Activity: Beginning with the line of the entries below that holds "Source code" and ending with the line that holds "2. 自己的优势，转换优势和劣势。", transcribe each line exactly as written. Pictures stay out.
-- -- --
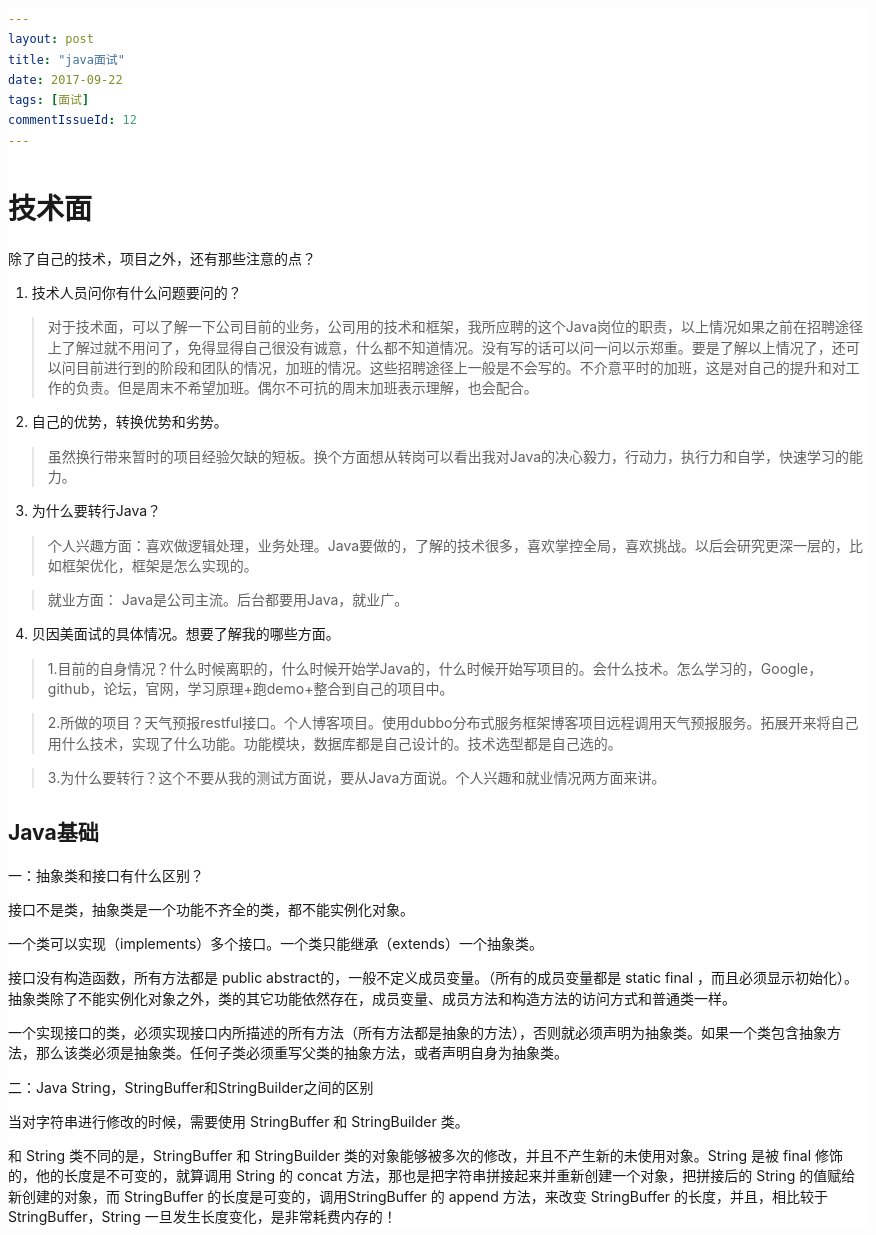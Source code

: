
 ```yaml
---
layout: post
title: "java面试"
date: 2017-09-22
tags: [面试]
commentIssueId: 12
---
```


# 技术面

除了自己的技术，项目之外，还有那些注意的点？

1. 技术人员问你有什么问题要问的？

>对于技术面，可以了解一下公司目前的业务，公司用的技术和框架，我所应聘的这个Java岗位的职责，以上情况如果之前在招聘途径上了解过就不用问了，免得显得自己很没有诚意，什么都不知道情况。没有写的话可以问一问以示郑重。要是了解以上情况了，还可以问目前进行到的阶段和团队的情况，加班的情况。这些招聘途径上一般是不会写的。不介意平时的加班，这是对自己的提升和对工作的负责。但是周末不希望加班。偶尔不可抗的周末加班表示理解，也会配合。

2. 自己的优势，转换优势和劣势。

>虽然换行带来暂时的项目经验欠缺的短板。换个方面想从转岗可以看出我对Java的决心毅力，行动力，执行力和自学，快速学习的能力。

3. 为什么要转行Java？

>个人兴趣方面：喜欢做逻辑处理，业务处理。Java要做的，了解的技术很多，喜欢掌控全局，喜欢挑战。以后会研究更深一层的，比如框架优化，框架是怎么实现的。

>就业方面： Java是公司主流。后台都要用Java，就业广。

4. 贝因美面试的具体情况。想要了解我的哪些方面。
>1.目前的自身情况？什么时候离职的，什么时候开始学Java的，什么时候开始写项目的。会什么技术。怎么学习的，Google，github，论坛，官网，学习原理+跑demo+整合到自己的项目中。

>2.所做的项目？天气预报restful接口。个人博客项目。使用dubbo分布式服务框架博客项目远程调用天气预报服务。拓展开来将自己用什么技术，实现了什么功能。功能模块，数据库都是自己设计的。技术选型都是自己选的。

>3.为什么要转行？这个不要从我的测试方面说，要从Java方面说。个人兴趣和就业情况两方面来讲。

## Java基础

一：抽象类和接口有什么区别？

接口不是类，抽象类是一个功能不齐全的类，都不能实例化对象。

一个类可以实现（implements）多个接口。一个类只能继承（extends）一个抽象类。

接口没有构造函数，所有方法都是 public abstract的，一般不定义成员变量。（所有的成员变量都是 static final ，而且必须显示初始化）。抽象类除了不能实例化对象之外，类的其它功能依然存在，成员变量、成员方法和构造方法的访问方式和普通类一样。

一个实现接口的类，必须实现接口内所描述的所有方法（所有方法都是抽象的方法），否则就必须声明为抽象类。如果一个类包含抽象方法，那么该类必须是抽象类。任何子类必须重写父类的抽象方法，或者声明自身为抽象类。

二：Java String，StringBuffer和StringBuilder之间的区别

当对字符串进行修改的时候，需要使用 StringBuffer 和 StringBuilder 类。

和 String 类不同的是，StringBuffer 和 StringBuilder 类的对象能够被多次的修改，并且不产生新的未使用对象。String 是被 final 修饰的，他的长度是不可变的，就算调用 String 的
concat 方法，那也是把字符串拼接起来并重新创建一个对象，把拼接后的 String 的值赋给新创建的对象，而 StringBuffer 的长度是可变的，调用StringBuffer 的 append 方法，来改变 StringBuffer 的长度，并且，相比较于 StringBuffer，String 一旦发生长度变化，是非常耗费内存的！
-- -- --
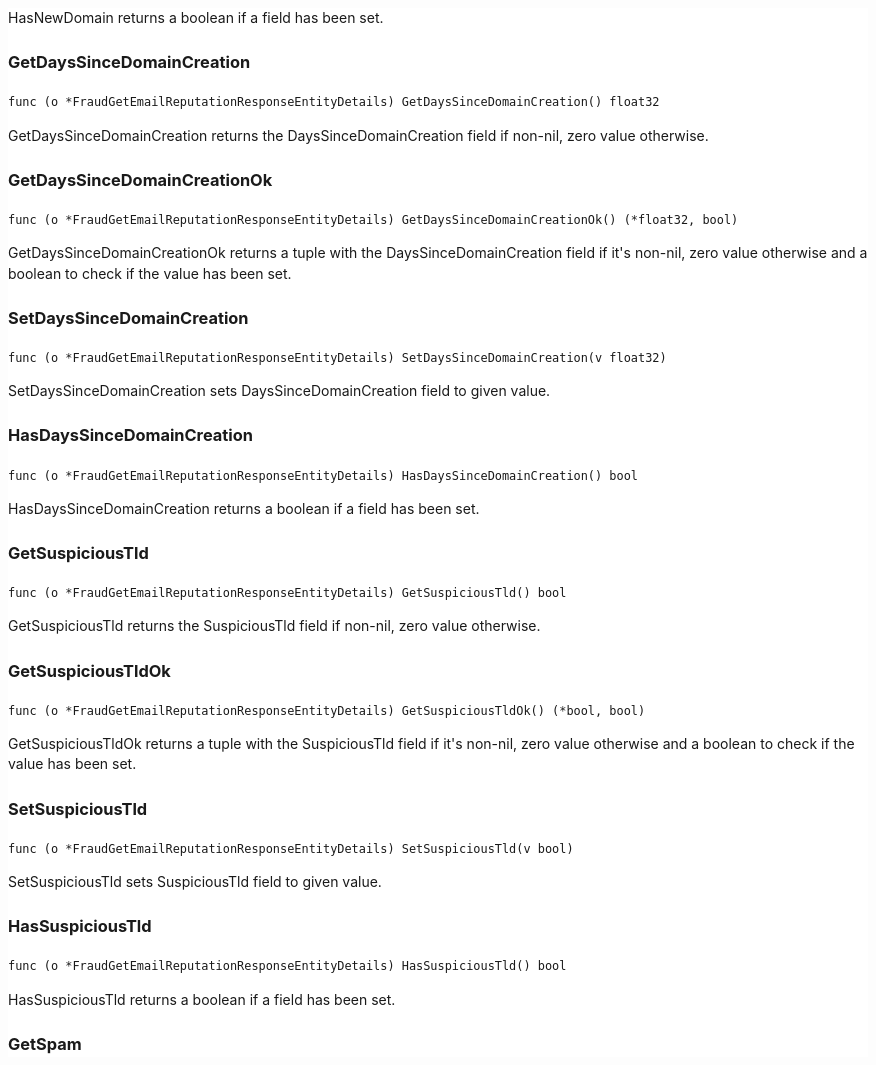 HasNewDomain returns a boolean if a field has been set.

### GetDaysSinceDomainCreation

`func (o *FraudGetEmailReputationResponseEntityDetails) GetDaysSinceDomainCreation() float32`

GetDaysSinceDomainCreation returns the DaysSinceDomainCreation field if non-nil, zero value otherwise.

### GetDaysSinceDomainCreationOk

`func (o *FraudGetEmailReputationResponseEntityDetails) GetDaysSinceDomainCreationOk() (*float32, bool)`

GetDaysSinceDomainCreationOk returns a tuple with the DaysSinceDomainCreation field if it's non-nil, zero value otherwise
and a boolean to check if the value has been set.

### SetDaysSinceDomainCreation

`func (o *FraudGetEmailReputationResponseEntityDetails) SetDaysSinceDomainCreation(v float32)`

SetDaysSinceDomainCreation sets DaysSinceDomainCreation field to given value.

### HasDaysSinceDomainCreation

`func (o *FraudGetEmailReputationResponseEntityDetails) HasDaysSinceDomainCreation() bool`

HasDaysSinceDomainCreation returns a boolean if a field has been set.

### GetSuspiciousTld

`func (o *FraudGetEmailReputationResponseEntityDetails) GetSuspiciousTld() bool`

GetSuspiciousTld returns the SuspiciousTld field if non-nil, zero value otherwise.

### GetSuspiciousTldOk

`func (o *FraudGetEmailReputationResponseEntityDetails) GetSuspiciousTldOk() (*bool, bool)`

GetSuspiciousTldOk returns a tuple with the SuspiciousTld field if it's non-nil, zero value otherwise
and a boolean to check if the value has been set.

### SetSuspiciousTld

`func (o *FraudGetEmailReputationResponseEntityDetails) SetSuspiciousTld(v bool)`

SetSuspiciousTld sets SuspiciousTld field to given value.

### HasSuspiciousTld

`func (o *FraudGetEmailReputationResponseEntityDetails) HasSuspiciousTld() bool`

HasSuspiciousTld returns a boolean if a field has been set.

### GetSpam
-- -- --
Response box:
Source code

:
 ```yaml
---
layout: post
title: "java面试"
date: 2017-09-22
tags: [面试]
commentIssueId: 12
---
```


# 技术面

除了自己的技术，项目之外，还有那些注意的点？

1. 技术人员问你有什么问题要问的？

>对于技术面，可以了解一下公司目前的业务，公司用的技术和框架，我所应聘的这个Java岗位的职责，以上情况如果之前在招聘途径上了解过就不用问了，免得显得自己很没有诚意，什么都不知道情况。没有写的话可以问一问以示郑重。要是了解以上情况了，还可以问目前进行到的阶段和团队的情况，加班的情况。这些招聘途径上一般是不会写的。不介意平时的加班，这是对自己的提升和对工作的负责。但是周末不希望加班。偶尔不可抗的周末加班表示理解，也会配合。

2. 自己的优势，转换优势和劣势。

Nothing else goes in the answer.